[Colloquium] Reminder: Waxmonsky/Dissertation Defense/Jul 20, 2011

Margaret Jaffey margaret at cs.uchicago.edu
Tue Jul 19 10:17:56 CDT 2011


This is a reminder about Sonjia's defense tomorrow.

       Department of Computer Science/The University of Chicago

                     *** Dissertation Defense ***


Candidate:  Sonjia Waxmonsky

Date:  Wednesday, July 20, 2011

Time:  10:00 AM

Place:  Ryerson 277

Title: Natural Language Processing for Named Entities with
Word-internal Information

Abstract:
In this thesis we present three projects that focus on natural
language processing of named entities in text data, specifically for
scenarios and domains where rare and out-of-vocabulary (OOV) words are
problematic. First, we present work on the discovery of the language
of origin of a named entity. This has applications in speech and
language processing tasks, such as text-to-speech synthesis, since
language of origin can help predict pronunciation of OOV words. Word
origin recognition has also been studied for demographics and life
sciences as a component in the collection of ethnicity data. Previous
research has applied supervised machine learning methods to automate
this task, but this requires a set of hand-labeled training data for
each language represented in the model.
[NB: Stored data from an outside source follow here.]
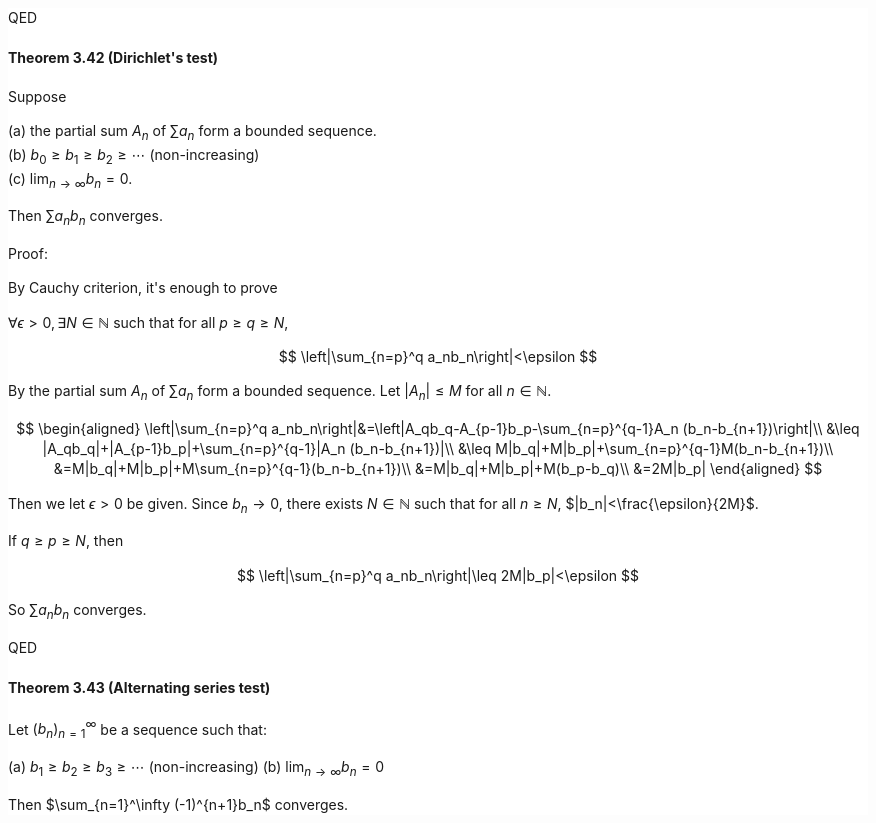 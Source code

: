 QED

#### Theorem 3.42 (Dirichlet's test)

Suppose

(a) the partial sum $A_n$ of $\sum a_n$ form a bounded sequence.  
(b) $b_0\geq b_1\geq b_2\geq \cdots$ (non-increasing)  
(c) $\lim_{n\to\infty}b_n=0$.

Then $\sum a_nb_n$ converges.

Proof:

By Cauchy criterion, it's enough to prove

$\forall \epsilon >0, \exists N\in \mathbb{N}$ such that for all $p\geq q\geq N$,

$$
\left|\sum_{n=p}^q a_nb_n\right|<\epsilon
$$

By the partial sum $A_n$ of $\sum a_n$ form a bounded sequence. Let $\left|A_n\right|\leq M$ for all $n\in \mathbb{N}$.

$$
\begin{aligned}
\left|\sum_{n=p}^q a_nb_n\right|&=\left|A_qb_q-A_{p-1}b_p-\sum_{n=p}^{q-1}A_n (b_n-b_{n+1})\right|\\
&\leq |A_qb_q|+|A_{p-1}b_p|+\sum_{n=p}^{q-1}|A_n (b_n-b_{n+1})|\\
&\leq M|b_q|+M|b_p|+\sum_{n=p}^{q-1}M(b_n-b_{n+1})\\
&=M|b_q|+M|b_p|+M\sum_{n=p}^{q-1}(b_n-b_{n+1})\\
&=M|b_q|+M|b_p|+M(b_p-b_q)\\
&=2M|b_p|
\end{aligned}
$$

Then we let $\epsilon >0$ be given. Since $b_n\to 0$, there exists $N\in \mathbb{N}$ such that for all $n\geq N$, $|b_n|<\frac{\epsilon}{2M}$.

If $q\geq p\geq N$, then

$$
\left|\sum_{n=p}^q a_nb_n\right|\leq 2M|b_p|<\epsilon
$$

So $\sum a_nb_n$ converges.

QED

#### Theorem 3.43 (Alternating series test)

Let $(b_n)^\infty_{n=1}$ be a sequence such that:

(a) $b_1\geq b_2\geq b_3\geq \cdots$ (non-increasing)
(b) $\lim_{n\to\infty}b_n=0$

Then $\sum_{n=1}^\infty (-1)^{n+1}b_n$ converges.
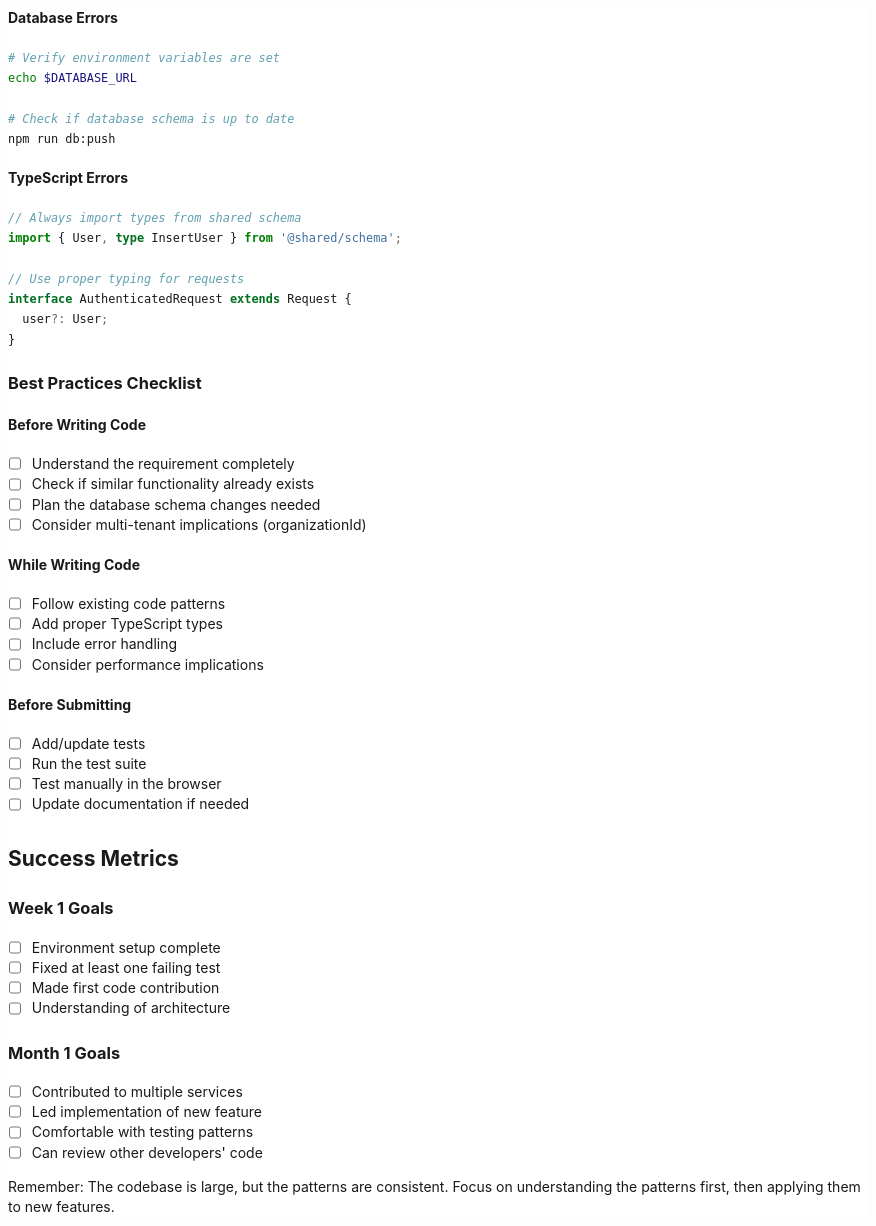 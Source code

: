 #### Database Errors
```bash
# Verify environment variables are set
echo $DATABASE_URL

# Check if database schema is up to date
npm run db:push
```

#### TypeScript Errors
```typescript
// Always import types from shared schema
import { User, type InsertUser } from '@shared/schema';

// Use proper typing for requests
interface AuthenticatedRequest extends Request {
  user?: User;
}
```

### Best Practices Checklist

#### Before Writing Code
- [ ] Understand the requirement completely
- [ ] Check if similar functionality already exists
- [ ] Plan the database schema changes needed
- [ ] Consider multi-tenant implications (organizationId)

#### While Writing Code
- [ ] Follow existing code patterns
- [ ] Add proper TypeScript types
- [ ] Include error handling
- [ ] Consider performance implications

#### Before Submitting
- [ ] Add/update tests
- [ ] Run the test suite
- [ ] Test manually in the browser
- [ ] Update documentation if needed

## Success Metrics

### Week 1 Goals
- [ ] Environment setup complete
- [ ] Fixed at least one failing test
- [ ] Made first code contribution
- [ ] Understanding of architecture

### Month 1 Goals
- [ ] Contributed to multiple services
- [ ] Led implementation of new feature
- [ ] Comfortable with testing patterns
- [ ] Can review other developers' code

Remember: The codebase is large, but the patterns are consistent. Focus on understanding the patterns first, then applying them to new features.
Hand-labeled data may be
expensive to acquire, and additionally the set of origin languages may
not be known a priori. We consider how active learning can be applied
to minimize the amount of manual annotation needed to train a
successful supervised model. We also apply word origin modeling to
grapheme-to-phoneme (G2P) conversion of US surnames, using both
supervised and unsupervised approaches.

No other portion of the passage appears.